Cyber Security Challenge Masterclass
Cyber Security Challenge Masterclass

Church House, behind Westminster Abbey in London, was ground-zero for a simulated cyber-attack on Friday to test the finalists in this year's Cyber Security Challenge. 

A total of 42 contestants took part in the realistic cyber-security attack simulation, designed to unearth hidden talent and find tomorrow's cyber-security experts.

Staged over three days, the competition was organised by Cyber Security Challenge UK and international defence giant, QinetiQ. Testing the contestants with real world simulation technology used by the US Army, they had to defend Church House from a fictional biological/cyber terror attack.

The ‘fake' scenario was a very pertinent one – an individual working for a pharmaceutical company called ZSB Formulas had leaked some form of ‘biological weapon' to a terrorist group called Black Oleander that had rigged up this weapon to be unleashed inside of Church Houses' environmental control systems while the royal family was present.

The simulation tested candidates' skills in digital forensics, pen-testing and defensive skills used by real world operatives, including the use of the very latest cyber-security tools.

Candidates had to design a security strategy to ensure they can regain control of Church Houses' environmental control system, whilst ensuring that they adhere to GCHQ's real-life legal permission checks around forensic and pen-testing practices.

Falanx Assuria were also present, and were monitoring the networks and ensuring there was no cross hacking going on between the contestants.

According to organisers, this year's competition explores the nature of insider threats and the leaking of highly sensitive data from within an organisation.

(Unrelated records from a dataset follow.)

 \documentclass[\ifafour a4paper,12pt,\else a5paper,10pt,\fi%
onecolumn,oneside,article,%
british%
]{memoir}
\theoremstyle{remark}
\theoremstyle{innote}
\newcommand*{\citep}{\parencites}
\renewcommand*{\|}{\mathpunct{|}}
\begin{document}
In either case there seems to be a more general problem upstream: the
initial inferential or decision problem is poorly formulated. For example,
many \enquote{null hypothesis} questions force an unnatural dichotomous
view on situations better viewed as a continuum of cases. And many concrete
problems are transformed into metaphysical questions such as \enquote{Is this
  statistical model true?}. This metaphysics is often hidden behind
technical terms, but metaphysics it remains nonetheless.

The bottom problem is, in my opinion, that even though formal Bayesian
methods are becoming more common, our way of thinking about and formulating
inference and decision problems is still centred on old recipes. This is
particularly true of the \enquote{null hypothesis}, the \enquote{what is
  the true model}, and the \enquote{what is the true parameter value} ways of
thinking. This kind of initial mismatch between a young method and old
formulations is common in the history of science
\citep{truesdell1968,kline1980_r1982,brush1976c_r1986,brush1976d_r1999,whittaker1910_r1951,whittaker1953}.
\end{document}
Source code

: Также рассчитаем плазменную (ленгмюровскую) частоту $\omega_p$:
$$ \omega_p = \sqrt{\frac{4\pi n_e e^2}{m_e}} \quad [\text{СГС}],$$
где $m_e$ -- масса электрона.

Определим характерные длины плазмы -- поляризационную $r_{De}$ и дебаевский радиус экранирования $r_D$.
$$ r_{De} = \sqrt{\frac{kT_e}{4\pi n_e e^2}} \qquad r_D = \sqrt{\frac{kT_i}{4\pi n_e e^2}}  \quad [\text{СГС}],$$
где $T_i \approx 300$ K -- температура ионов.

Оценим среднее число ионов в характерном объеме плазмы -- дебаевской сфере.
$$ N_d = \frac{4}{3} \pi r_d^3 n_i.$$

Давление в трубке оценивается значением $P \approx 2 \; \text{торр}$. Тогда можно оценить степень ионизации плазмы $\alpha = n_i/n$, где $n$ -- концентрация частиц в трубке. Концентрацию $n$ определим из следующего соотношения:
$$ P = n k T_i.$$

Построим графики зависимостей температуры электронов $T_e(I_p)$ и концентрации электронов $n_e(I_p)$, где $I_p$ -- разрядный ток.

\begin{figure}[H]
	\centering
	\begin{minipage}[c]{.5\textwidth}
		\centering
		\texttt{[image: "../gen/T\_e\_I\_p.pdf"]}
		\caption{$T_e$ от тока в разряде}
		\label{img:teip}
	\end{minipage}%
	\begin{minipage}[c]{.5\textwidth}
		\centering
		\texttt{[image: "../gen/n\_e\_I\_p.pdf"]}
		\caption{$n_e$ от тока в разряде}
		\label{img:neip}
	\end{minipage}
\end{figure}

PwC's 2015 Information Security Breaches Survey found that well over 50 percent of the worst breaches this year have been caused by those inside an organisation.

Bryan Lillie, CTO of Cyber Security at QinetiQ, highlighted the fact that the contestants have had to demonstrate both real life and technical skills for the challenge, explaining that this is not just a challenge for “techies”.

Speaking to, contestant Tim (surname withheld), a student of cyber-security at Royal Holloway, University of London explained that as part of the realistic scenario, each team has to present its findings to the board of directors of the fictitious ZSB Formulas company. Teams are assessed in part on their ability to explain what had happened during the cyber-attack and how they planned to fix it.